Several (most) of your questions are really Linux sysadmin and therefore out-of-scope for this board. Also it would need lots more detail, command logs, messages files etc. before I could even start to suggest a specific hypothesis - and that level of work isn't something I can offer free.
However despite that, I've given some analysis for you below.
nerdbot wrote:
I setup rsnapshot to run nightly incremental backups of my home PCs, and everything was working fine for awhile
How long is "awhile" i.e. how long was this working for, without apparent problems? I ask that question because this is a very intermittent issue - you mention below that it then worked again for months after the first "event".
nerdbot wrote:
until one day the nightly backups stopped working.
Linux messages files from that specific time, would be needed for whoever you get to investigate this to perform some review.
nerdbot wrote:
I forget now what tipped me off to the problem, but needless to say, I ran an e2fsck immediately on the /dev/md0 device.

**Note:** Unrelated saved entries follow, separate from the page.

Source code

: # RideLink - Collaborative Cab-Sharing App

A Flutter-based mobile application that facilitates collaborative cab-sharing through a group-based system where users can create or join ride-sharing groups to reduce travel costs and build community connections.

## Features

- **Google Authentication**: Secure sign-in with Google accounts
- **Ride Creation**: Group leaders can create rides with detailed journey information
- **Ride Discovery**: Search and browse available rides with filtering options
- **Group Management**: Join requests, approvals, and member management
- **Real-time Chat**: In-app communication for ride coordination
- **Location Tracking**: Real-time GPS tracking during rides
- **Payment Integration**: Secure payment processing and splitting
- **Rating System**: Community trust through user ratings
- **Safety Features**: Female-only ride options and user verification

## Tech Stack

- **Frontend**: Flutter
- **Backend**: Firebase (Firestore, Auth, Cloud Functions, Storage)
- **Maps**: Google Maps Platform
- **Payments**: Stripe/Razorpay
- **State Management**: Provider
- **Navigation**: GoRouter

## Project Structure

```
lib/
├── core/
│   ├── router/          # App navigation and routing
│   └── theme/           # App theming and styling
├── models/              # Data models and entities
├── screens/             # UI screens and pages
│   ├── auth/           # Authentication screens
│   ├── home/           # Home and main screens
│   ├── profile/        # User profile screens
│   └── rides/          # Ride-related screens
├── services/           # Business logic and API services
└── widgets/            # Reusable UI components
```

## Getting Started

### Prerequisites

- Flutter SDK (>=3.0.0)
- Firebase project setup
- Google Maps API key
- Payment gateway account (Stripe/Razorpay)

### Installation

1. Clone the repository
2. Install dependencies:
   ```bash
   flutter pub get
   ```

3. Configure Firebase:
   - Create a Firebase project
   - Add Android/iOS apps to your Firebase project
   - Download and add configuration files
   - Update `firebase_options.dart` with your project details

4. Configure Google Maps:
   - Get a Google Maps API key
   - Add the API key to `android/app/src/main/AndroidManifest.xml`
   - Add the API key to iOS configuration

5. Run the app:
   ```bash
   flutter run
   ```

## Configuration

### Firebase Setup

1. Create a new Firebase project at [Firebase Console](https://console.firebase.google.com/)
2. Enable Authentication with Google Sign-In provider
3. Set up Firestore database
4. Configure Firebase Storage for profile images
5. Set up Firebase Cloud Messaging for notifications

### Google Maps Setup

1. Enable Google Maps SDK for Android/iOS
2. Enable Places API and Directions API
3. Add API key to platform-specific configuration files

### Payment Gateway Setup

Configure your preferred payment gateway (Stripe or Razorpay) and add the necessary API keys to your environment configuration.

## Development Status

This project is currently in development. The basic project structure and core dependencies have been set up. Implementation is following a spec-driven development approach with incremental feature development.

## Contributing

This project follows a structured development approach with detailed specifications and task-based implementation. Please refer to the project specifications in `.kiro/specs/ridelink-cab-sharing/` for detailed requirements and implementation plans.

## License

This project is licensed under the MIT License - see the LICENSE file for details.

My guess would be that whatever error messages you were getting, pointed you in the direction of a filesystem problem - otherwise why would you start by running (e2)fsck? As I said, we're missing all the detail of the history of this (application errors, messages files etc.), which prevents an efficient analysis now

nerdbot wrote:
There appeared to be massive filesystem corruption with orphaned inodes, block bitmap differences, incorrect directory counts, incorrent free inodes, etc. I wrote a script that would run e2fsck -y consecutively until it ran twice cleanly. A couple days and 20 or so e2fscks later, it finally came up clean.
Was the filesystem unmounted when you were doing this? Also, the exact messages reported by e2fsck would be needed to perform an efficient analysis now. I realise you're trying to help by giving that summary of the types of errors, but without the full output, then it will reduce the chances of anyone finding root cause for that event.
Also, although you may not have realised it, but you actually had a choice before you ran e2fsck to "fix" the filesystem - either (a) collect data first to allow possible later analysis, or (b) try to correct the filesystem, but in doing so, destroy evidence which may have been needed to get to root cause. By running e2fsck to fix the filesystem, you chose the latter.
nerdbot wrote:
At the time, I didn't think to check for bad blocks, and instead, I continued on using my drives (though with much more caution and w/ less critical information stored on it). A few months after the first incident, it happened again, with similar results. Double-digit e2fscks until the RAID array was considered clean.
Again, the output from e2fsck and Linux messages files would be needed for this event, to allow for further analysis.
nerdbot wrote:
At this point, I did do a badblocks check on each of the drives in the raid array and was surprised to see that neither drive had any bad blocks.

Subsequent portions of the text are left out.